In the last few decades, we’ve gone through the rapid ascent (and even faster decline) of such luminaries as AOL, Yahoo!, and MySpace, among others. In the physical world, you can even add to the “change” list things like VHS to DVD to BluRay to the pure information of the digital download that encompasses video (movies and TV), audio (music, podcasts and so on), and text (the crazy emergence of eBooks).
The simple answer to what will come after Facebook, of course, is that no one really knows. It does seem pretty clear, though, that if one thing is here to stay, it’s change. More than that, it’s disruptive change. Something that will come along and alter how we interact with the internet and the world.
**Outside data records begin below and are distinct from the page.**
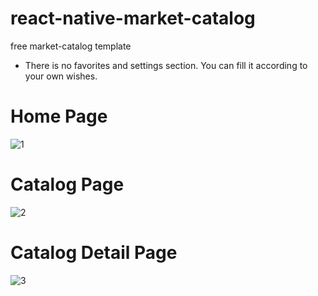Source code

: # react-native-market-catalog
free market-catalog template

- There is no favorites and settings section. You can fill it according to your own wishes.



# Home Page
![1](https://user-images.githubusercontent.com/73329877/171164392-c8bdb7ae-df2e-429b-a791-75d4351d2b65.jpeg)

# Catalog Page
![2](https://user-images.githubusercontent.com/73329877/171164633-758c5f2f-695a-42d8-98ca-e004a3b878a9.jpeg)

# Catalog Detail Page
![3](https://user-images.githubusercontent.com/73329877/171164658-8a5eb6ea-8be7-447b-a267-678bad33eab6.jpeg)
Let’s take a look at a few possibilities that range from the highly plausible to seeming closer to the realm of science fiction – though plenty of people would have said that about our current world 20 years ago.
You might have heard of this one already. It’s Google’s latest big idea, and essentially it’s a pair of glasses that let you take pictures and share the world around you with people.
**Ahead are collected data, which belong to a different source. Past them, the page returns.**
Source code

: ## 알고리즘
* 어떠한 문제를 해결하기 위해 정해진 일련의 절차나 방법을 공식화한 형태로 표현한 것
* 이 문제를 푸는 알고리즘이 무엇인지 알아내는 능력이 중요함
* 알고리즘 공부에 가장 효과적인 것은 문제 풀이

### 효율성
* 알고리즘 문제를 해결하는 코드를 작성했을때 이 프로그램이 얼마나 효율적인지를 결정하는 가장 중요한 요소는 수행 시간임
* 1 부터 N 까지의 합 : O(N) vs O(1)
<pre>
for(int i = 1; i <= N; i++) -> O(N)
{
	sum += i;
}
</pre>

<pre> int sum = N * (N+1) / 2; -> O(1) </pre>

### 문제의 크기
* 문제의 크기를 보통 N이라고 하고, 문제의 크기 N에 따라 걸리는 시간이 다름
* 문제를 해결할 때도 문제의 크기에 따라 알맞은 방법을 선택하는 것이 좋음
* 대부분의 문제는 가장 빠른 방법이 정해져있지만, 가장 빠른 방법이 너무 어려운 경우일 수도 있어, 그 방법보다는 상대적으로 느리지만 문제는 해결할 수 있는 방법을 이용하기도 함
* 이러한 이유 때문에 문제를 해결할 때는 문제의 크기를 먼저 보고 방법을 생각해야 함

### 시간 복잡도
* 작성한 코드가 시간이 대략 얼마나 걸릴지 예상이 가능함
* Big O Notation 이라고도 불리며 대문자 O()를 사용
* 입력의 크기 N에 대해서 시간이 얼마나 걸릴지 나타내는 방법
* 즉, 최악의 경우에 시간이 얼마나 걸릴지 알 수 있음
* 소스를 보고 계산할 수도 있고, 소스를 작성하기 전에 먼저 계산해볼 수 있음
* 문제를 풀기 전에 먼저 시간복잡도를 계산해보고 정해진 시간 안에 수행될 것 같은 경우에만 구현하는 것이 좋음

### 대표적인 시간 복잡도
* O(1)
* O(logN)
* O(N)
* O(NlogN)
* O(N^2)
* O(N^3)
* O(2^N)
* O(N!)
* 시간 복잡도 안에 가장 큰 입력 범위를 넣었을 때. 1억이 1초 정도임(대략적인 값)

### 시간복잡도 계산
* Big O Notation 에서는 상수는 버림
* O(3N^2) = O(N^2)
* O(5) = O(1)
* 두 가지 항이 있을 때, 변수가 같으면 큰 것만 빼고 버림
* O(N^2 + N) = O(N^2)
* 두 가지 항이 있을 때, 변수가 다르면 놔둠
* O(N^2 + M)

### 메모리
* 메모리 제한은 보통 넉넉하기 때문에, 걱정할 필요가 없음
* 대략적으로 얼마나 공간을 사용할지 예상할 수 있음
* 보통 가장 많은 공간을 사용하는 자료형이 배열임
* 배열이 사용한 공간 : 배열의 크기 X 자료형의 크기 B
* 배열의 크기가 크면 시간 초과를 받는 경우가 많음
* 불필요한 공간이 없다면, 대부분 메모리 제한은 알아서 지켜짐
In its current form, there’s no way it could replace Facebook, but people have already modded it in interesting ways that open up all kinds of possibilities – like, for example, translating what someone is saying to you in another language in real time, with the translated text showing up for you to read in the glasses. Nice, right? Now, imagine that you ran into another person with these glasses (or another accessory that worked on the same principle) and you could trade information about each other in a Facebook friend-like fashion.
It could become a way to move the virtually connected social space of Facebook into the real world, or simply a way to further integrate a Facebook-like application into your life – instead of having to hold your phone to read status updates, you could do so hands-free with the glasses.
The Holy Grail of all digital business – what if someone could create a way for you to essentially enter the world of a Facebook-like service and virtually walk around and interact using an avatar. Instead of just reading status updates, you could hang out with your high school friends in the morning, then say hi to you college buds over a virtual beer before trying on some virtual clothes (programmed so that they know the measurements of your real body) using a Macy’s app.
Facebook has done a decent job of exerting a gravitational pull and sucking in a variety of companies to increase the breadth and depth of what they can do, but other companies have been getting in on the action, too.
In particular, video game consoles, cable companies, and even TV manufacturers themselves have been diving into the multimedia ring. Xbox 360 not only has a Facebook app that you can use through your TV, but apps for a variety of TV networks, Netflix, online radio, and more. It’s completely feasible that a company such as Microsoft might create a competitor we come to see as superior to Facebook because of how easy it will be to also do things like watch TV, play games, and even video chat using our giant flatscreen monitors. Why not if it can do everything Facebook does – and more?
As much as we talk about how change is the norm, let’s not forget that Facebook has already done a good job of reinventing itself and constantly tinkering with their winning formula to further increase their success. While history isn’t on their side in the long run, there’s every chance that they might be the ones to create one of these changes (or, more likely, come up with something even better) and maintain their top dog status for the next few decades.
None of the Above
One of the first things we said was that nobody really knows what will be next, and it’s because disruptive technology is something no one saw coming!